(Document images with source code)
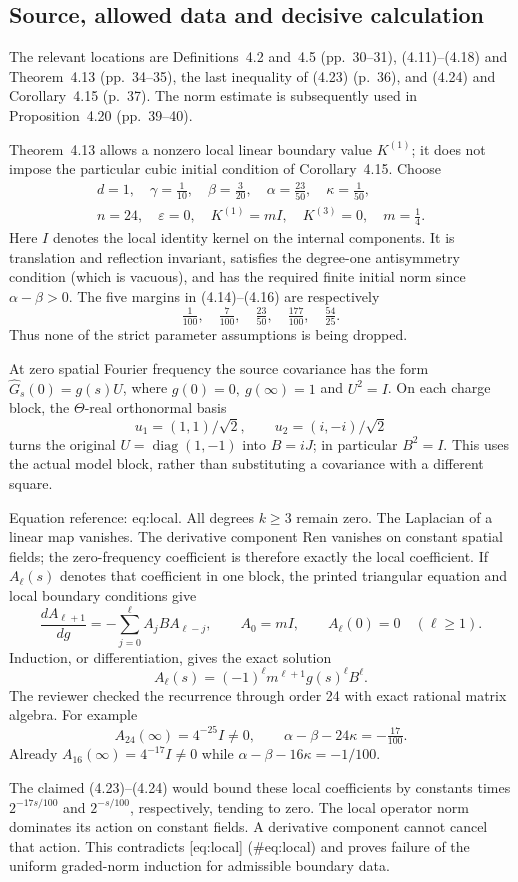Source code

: \documentclass[10pt]{article}
\begin{document}
\subsection*{Source, allowed data and decisive calculation}
The relevant locations are Definitions 4.2 and 4.5 (pp. 30–31), (4.11)–(4.18) and Theorem 4.13 (pp. 34–35), the last inequality of (4.23) (p. 36), and (4.24) and Corollary 4.15 (p. 37). The norm estimate is subsequently used in Proposition 4.20 (pp. 39–40).\par
Theorem 4.13 allows a nonzero local linear boundary value \(K^{(1)}\); it does not impose the particular cubic initial condition of Corollary 4.15. Choose \[\begin{gathered}
 d=1,\quad \gamma=\tfrac1{10},\quad \beta=\tfrac3{20},\quad
 \alpha=\tfrac{23}{50},\quad \kappa=\tfrac1{50},\\
 n=24,\quad \varepsilon=0,\quad K^{(1)}=mI,\quad K^{(3)}=0,
 \quad m=\tfrac14 .
 \end{gathered}\] Here \(I\) denotes the local identity kernel on the internal components. It is translation and reflection invariant, satisfies the degree-one antisymmetry condition (which is vacuous), and has the required finite initial norm since \(\alpha-\beta>0\). The five margins in (4.14)–(4.16) are respectively \[\tfrac1{100},\quad\tfrac7{100},\quad\tfrac{23}{50},
 \quad\tfrac{177}{100},\quad\tfrac{54}{25}.\] Thus none of the strict parameter assumptions is being dropped.\par
At zero spatial Fourier frequency the source covariance has the form \(\widehat G_s(0)=g(s)U\), where \(g(0)=0,\ g(\infty)=1\) and \(U^2=I\). On each charge block, the \(\Theta\)-real orthonormal basis \[u_1=(1,1)/\sqrt2,\qquad u_2=(i,-i)/\sqrt2\] turns the original \(U=\operatorname{diag}(1,-1)\) into \(B=iJ\); in particular \(B^2=I\). This uses the actual model block, rather than substituting a covariance with a different square.\par
Equation reference: eq:local. All degrees \(k\geq3\) remain zero. The Laplacian of a linear map vanishes. The derivative component \(\mathrm{Ren}\) vanishes on constant spatial fields; the zero-frequency coefficient is therefore exactly the local coefficient. If \(A_\ell(s)\) denotes that coefficient in one block, the printed triangular equation and local boundary conditions give \[\frac{d A_{\ell+1}}{dg}
       =-\sum_{j=0}^{\ell}A_jBA_{\ell-j},\qquad
 A_0=mI,\qquad A_\ell(0)=0\quad(\ell\geq1).\] Induction, or differentiation, gives the exact solution \[A_\ell(s)=(-1)^\ell m^{\ell+1}g(s)^\ell B^\ell.   \] The reviewer checked the recurrence through order 24 with exact rational matrix algebra. For example \[A_{24}(\infty)=4^{-25}I\ne0,\qquad
 \alpha-\beta-24\kappa=-\tfrac{17}{100}.\] Already \(A_{16}(\infty)=4^{-17}I\ne0\) while \(\alpha-\beta-16\kappa=-1/100\).\par
The claimed (4.23)–(4.24) would bound these local coefficients by constants times \(2^{-17s/100}\) and \(2^{-s/100}\), respectively, tending to zero. The local operator norm dominates its action on constant fields. A derivative component cannot cancel that action. This contradicts [eq:local] (\#eq:local) and proves failure of the uniform graded-norm induction for admissible boundary data.\par
\end{document}
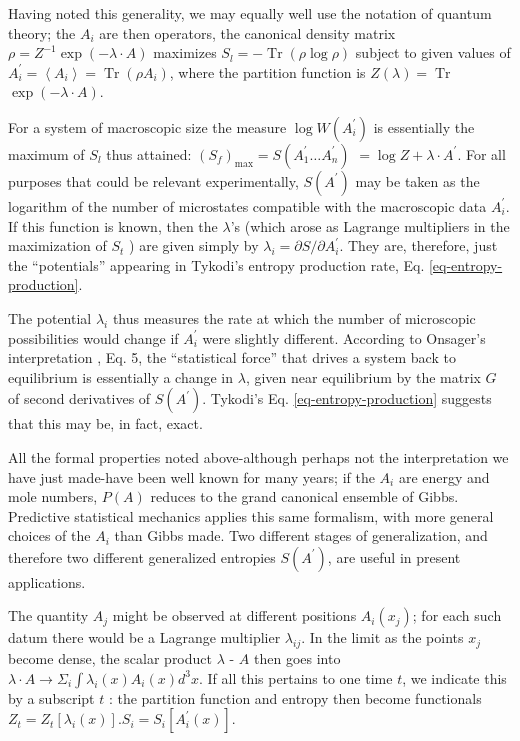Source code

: \documentclass{article}
\begin{document}
Having noted this generality, we may equally well use the notation of quantum theory; the $A_i$ are then operators, the canonical density matrix $\rho=Z^{-1} \exp (-\lambda \cdot A)$ maximizes $S_l=-\operatorname{Tr}(\rho \log \rho)$ subject to given values of $A_i^{\prime}=\left\langle A_i\right\rangle=\operatorname{Tr}\left(\rho A_i\right)$, where the partition function is $Z(\lambda)=\operatorname{Tr}$ $\exp (-\lambda \cdot A)$.

For a system of macroscopic size the measure $\log W\left(A_i^{\prime}\right)$ is \cite{jaynes1965;jaynes1978} essentially the maximum of $S_l$ thus attained: $\left(S_f\right)_{\max }=S\left(A_1^{\prime} \ldots A_n^{\prime}\right)$ $=\log Z+\lambda \cdot A^{\prime}$. For all purposes that could be relevant experimentally, $S\left(A^{\prime}\right)$ may be taken as the logarithm of the number of microstates compatible with the macroscopic data $A_i^{\prime}$. If this function is known, then the $\lambda$'s (which arose as Lagrange multipliers in the maximization of $S_t$ ) are given simply by $\lambda_i=\partial S / \partial A_i^{\prime}$. They are, therefore, just the ``potentials'' appearing in Tykodi's entropy production rate, Eq. \ref{eq-entropy-production}.

The potential $\lambda_i$ thus measures the rate at which the number of microscopic possibilities would change if $A_i^{\prime}$ were slightly different. According to Onsager's interpretation \cite{onsager1931a;onsager1931b}, Eq. 5, the ``statistical force'' that drives a system back to equilibrium is essentially a change in $\lambda$, given near equilibrium by the matrix $G$ of second derivatives of $S\left(A^{\prime}\right)$. Tykodi's Eq. \ref{eq-entropy-production} suggests that this may be, in fact, exact.

All the formal properties noted above-although perhaps not the interpretation we have just made-have been well known for many years; if the $A_i$ are energy and mole numbers, $P(A)$ reduces to the grand canonical ensemble of Gibbs. Predictive statistical mechanics applies this same formalism, with more general choices of the $A_i$ than Gibbs made. Two different stages of generalization, and therefore two different generalized entropies $S\left(A^{\prime}\right)$, are useful in present applications.

The quantity $A_j$ might be observed at different positions $A_i\left(x_j\right)$; for each such datum there would be a Lagrange multiplier $\lambda_{i j}$. In the limit as the points $x_j$ become dense, the scalar product $\lambda$ - $A$ then goes into $\lambda \cdot A \rightarrow \Sigma_i \int \lambda_i(x) A_i(x) d^3 x$. If all this pertains to one time $t$, we indicate this by a subscript $t$ : the partition function and entropy then become functionals $Z_t=Z_t\left[\lambda_i(x)\right] . S_i=S_i\left[A_i^{\prime}(x)\right]$.
\end{document}
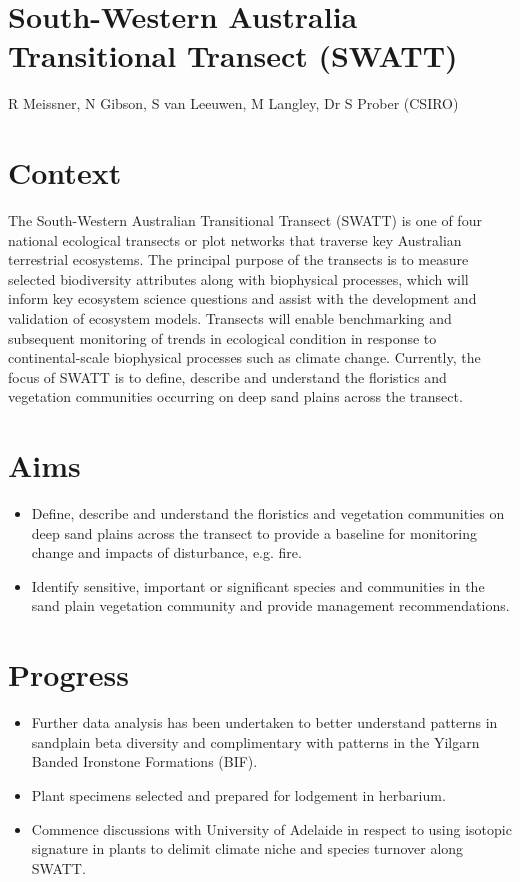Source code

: \documentclass[version=last,
    paper=a4, %
    10pt, %
    usenames,
    dvipsnames,
    oneside, %
    headings=openany, %
    DIV=15 %
]{scrbook}
\begin{document}
\section*{South-Western Australia Transitional Transect (SWATT)
}

R Meissner, N Gibson, S van Leeuwen, M Langley, Dr S Prober (CSIRO)


\section*{Context}
The South-Western Australian Transitional Transect (SWATT) is one of
four national ecological transects or plot networks that traverse key
Australian terrestrial ecosystems. The principal purpose of the
transects is to measure selected biodiversity attributes along with
biophysical processes, which will inform key ecosystem science questions
and assist with the development and validation of ecosystem models.
Transects will enable benchmarking and subsequent monitoring of trends
in ecological condition in response to continental-scale biophysical
processes such as climate change. Currently, the focus of SWATT is to
define, describe and understand the floristics and vegetation
communities occurring on deep sand plains across the transect.



\section*{Aims}
\begin{itemize}
\itemsep1pt\parskip0pt
\item
  Define, describe and understand the floristics and vegetation
  communities on deep sand plains across the transect to provide a
  baseline for monitoring change and impacts of disturbance, e.g. fire.
\item
  Identify sensitive, important or significant species and communities
  in the sand plain vegetation community and provide management
  recommendations.
\end{itemize}



\section*{Progress}
\begin{itemize}
\itemsep1pt\parskip0pt
\item
  Further data analysis has been undertaken to better understand
  patterns in sandplain beta diversity and complimentary with patterns
  in the Yilgarn Banded Ironstone Formations (BIF).
\item
  Plant specimens selected and prepared for lodgement in herbarium.
\item
  Commence discussions with University of Adelaide in respect to using
  isotopic signature in plants to delimit climate niche and species
  turnover along SWATT.
\end{itemize}
\end{document}
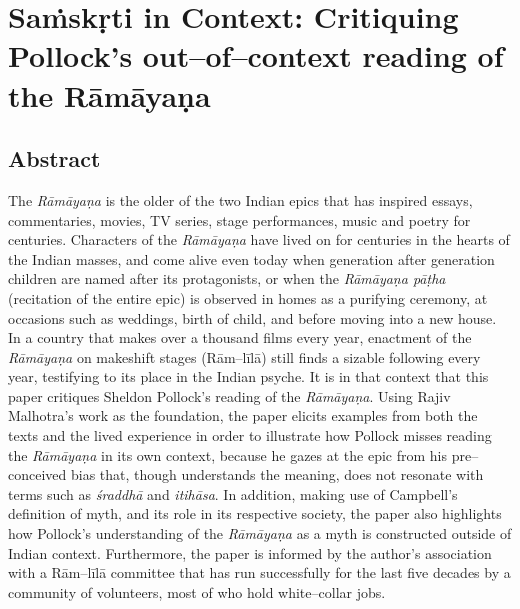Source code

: 
\chapter{Saṁskṛti in Context: Critiquing Pollock’s out–of–context reading of the Rāmāyaṇa}\label{chapter7}



\section*{Abstract}

The \textit{Rāmāyaṇa} is the older of the two Indian epics that has inspired essays, commentaries, movies, TV series, stage performances, music and poetry for centuries. Characters of the \textit{Rāmāyaṇa} have lived on for centuries in the hearts of the Indian masses, and come alive even today when generation after generation children are named after its protagonists, or when the \textit{Rāmāyaṇa pāṭha} (recitation of the entire epic) is observed in homes as a purifying ceremony, at occasions such as weddings, birth of child, and before moving into a new house. In a country that makes over a thousand films every year, enactment of the \textit{Rāmāyaṇa} on makeshift stages (Rām–līlā) still finds a sizable following every year, testifying to its place in the Indian psyche. It is in that context that this paper critiques Sheldon Pollock’s reading of the \textit{Rāmāyaṇa}. Using Rajiv Malhotra’s work as the foundation, the paper elicits examples from both the texts and the lived experience in order to illustrate how Pollock misses reading the \textit{Rāmāyaṇa} in its own context, because he gazes at the epic from his pre–conceived bias that, though understands the meaning, does not resonate with terms such as \textit{śraddhā} and \textit{itihāsa}. In addition, making use of Campbell’s definition of myth, and its role in its respective society, the paper also highlights how Pollock’s understanding of the \textit{Rāmāyaṇa} as a myth is constructed outside of Indian context. Furthermore, the paper is informed by the author’s association with a Rām–līlā committee that has run successfully for the last five decades by a community of volunteers, most of who hold white–collar jobs.

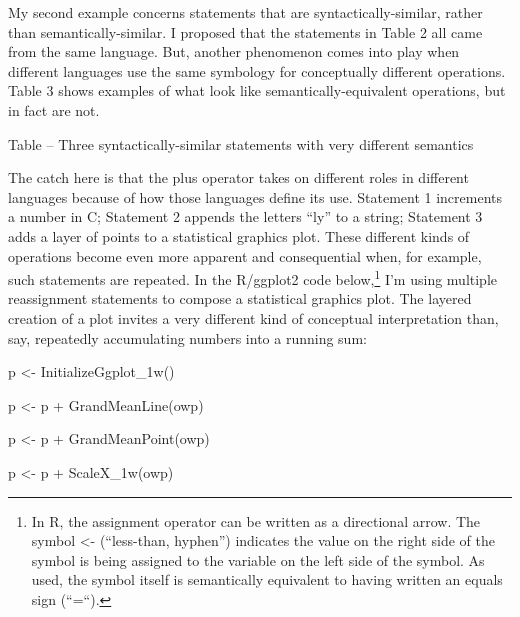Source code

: My second example concerns statements that are syntactically-similar,
rather than semantically-similar. I proposed that the statements in
Table 2 all came from the same language. But, another phenomenon comes
into play when different languages use the same symbology for
conceptually different operations. Table 3 shows examples of what look
like semantically-equivalent operations, but in fact are not.

\protect\hypertarget{ux5fToc252445957}{}{}Table -- Three
syntactically-similar statements with very different semantics


The catch here is that the plus operator takes on different roles in
different languages because of how those languages define its use.
Statement 1 increments a number in C; Statement 2 appends the letters
``ly'' to a string; Statement 3 adds a layer of points to a statistical
graphics plot. These different kinds of operations become even more
apparent and consequential when, for example, such statements are
repeated. In the R/ggplot2 code below,\footnote{In R, the assignment
  operator can be written as a directional arrow. The symbol
  \textless{}- (``less-than, hyphen'') indicates the value on the right
  side of the symbol is being assigned to the variable on the left side
  of the symbol. As used, the symbol itself is semantically equivalent
  to having written an equals sign (``=``).} I'm using multiple
reassignment statements to compose a statistical graphics plot. The
layered creation of a plot invites a very different kind of conceptual
interpretation than, say, repeatedly accumulating numbers into a running
sum:

p \textless{}- InitializeGgplot\_1w()

p \textless{}- p + GrandMeanLine(owp)

p \textless{}- p + GrandMeanPoint(owp)

p \textless{}- p + ScaleX\_1w(owp)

▸ **WHAT THE EXERCISE ASKS**:
Say how many lines in the entries include the string "each", and write nothing besides that number.

▸ **THE COMPLETED TASK**:
2